“What did she do?” Colin asked.
“Oh, it was nothing,” Penelope replied, even though her expression was rather peeved. “You weren’t there, but the morning of the wedding she kept apologizing for keeping secrets, and it never even occurred to me that she was trying to get me to admit to keeping secrets of my own. Made me feel wretched, she did.”
Her voice trailed off as she read through another page. Colin leaned back against the fluffy pillows, his eyes resting on his wife’s face. He liked watching her eyes move from left to right, following the words. He liked watching her lips move as she smiled or frowned. It was rather amazing, actually, how contented he felt, simply watching his wife read.
Until she gasped, that was, and turned utterly white.
He shoved himself up on his elbows. “What is it?”
Penelope shook her head and groaned. “Oh, she is devious.”
Privacy be damned. He grabbed the letter. “What did she say?”
“Down there,” Penelope said, pointing miserably at the bottom. “At the end.”
Colin brushed her finger away and began to read. “Good Lord, she’s wordy,” he muttered. “I can’t make heads or tails of it.”
“Revenge,” Penelope said. “She says my secret was bigger than hers.”
“She says she’s owed a boon.”
Colin pondered that. “She probably is.”
“To even the score.”
He patted her hand. “I’m afraid that’s how we Bridgertons think. You’ve never played a sporting game with us, have you?”
Penelope moaned. “She said she is going to consult Hyacinth. ”

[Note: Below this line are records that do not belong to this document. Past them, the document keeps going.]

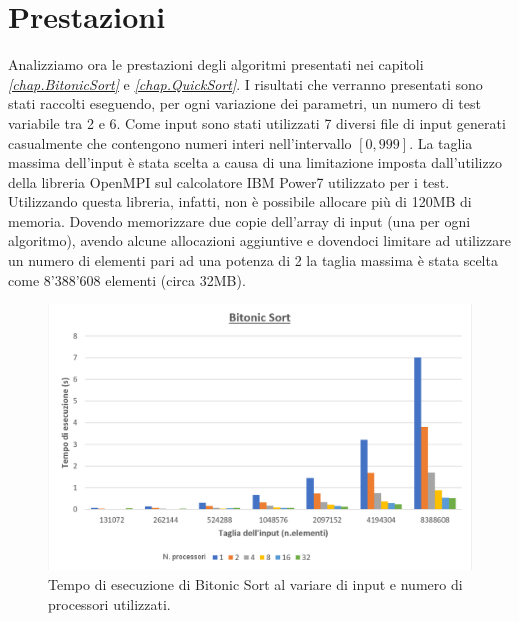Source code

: \chapter{Prestazioni}
Analizziamo ora le prestazioni degli algoritmi presentati nei capitoli  \textit{\ref{chap.BitonicSort}} e \textit{\ref{chap.QuickSort}}. I risultati che verranno presentati sono stati raccolti eseguendo, per ogni variazione dei parametri, un numero di test variabile tra 2 e 6. Come input sono stati utilizzati 7 diversi file di input generati casualmente che contengono numeri interi nell'intervallo $[0,999]$. La taglia massima dell'input è stata scelta a causa di una limitazione imposta dall'utilizzo della libreria OpenMPI sul calcolatore IBM Power7 utilizzato per i test. Utilizzando questa libreria, infatti, non è possibile allocare più di 120MB di memoria. Dovendo memorizzare due copie dell'array di input (una per ogni algoritmo), avendo alcune allocazioni aggiuntive e dovendoci limitare ad utilizzare un numero di elementi pari ad una potenza di 2 la taglia massima è stata scelta come 8'388'608 elementi (circa 32MB).

\begin{figure}[H]
\centering
\includegraphics[scale=0.35]{images/BitonicSort}
\caption{\footnotesize{Tempo di esecuzione di Bitonic Sort al variare di input e numero di processori utilizzati.}}\label{img.BitonicSort}
\end{figure}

Colin felt the blood leave his face.
“I know,” Penelope said, shaking her head. “We’ll never be safe again.”
Colin slid his arm around her and pulled her close. “Didn’t we say we wanted to visit Italy?”
He smiled and kissed her on the nose. “Or we could just stay here.”
“At the Rose and Bramble?”
“We’re supposed to depart tomorrow morning. It’s the last place Hyacinth would look.”
Penelope glanced up at him, her eyes growing warm and perhaps just a little bit mischievous. “I have no pressing engagements in London for at least a fortnight.”
He rolled atop her, tugging her down until she was flat on her back. “My mother did say she would not forgive us unless we produced a grandchild.”
“She did not put it in quite so uncompromising terms.”
He kissed her, right on the sensitive spot behind her earlobe that always made her squirm. “Pretend she did.”
“Well, in that case—oh!”
His lips slid down her belly. “Oh?” he murmured.
“We had best get to—oh!”
He looked up. “You were saying?”
“To work,” she just barely managed to get out.
He smiled against her skin. “Your servant, Mrs. Bridgerton. Always.”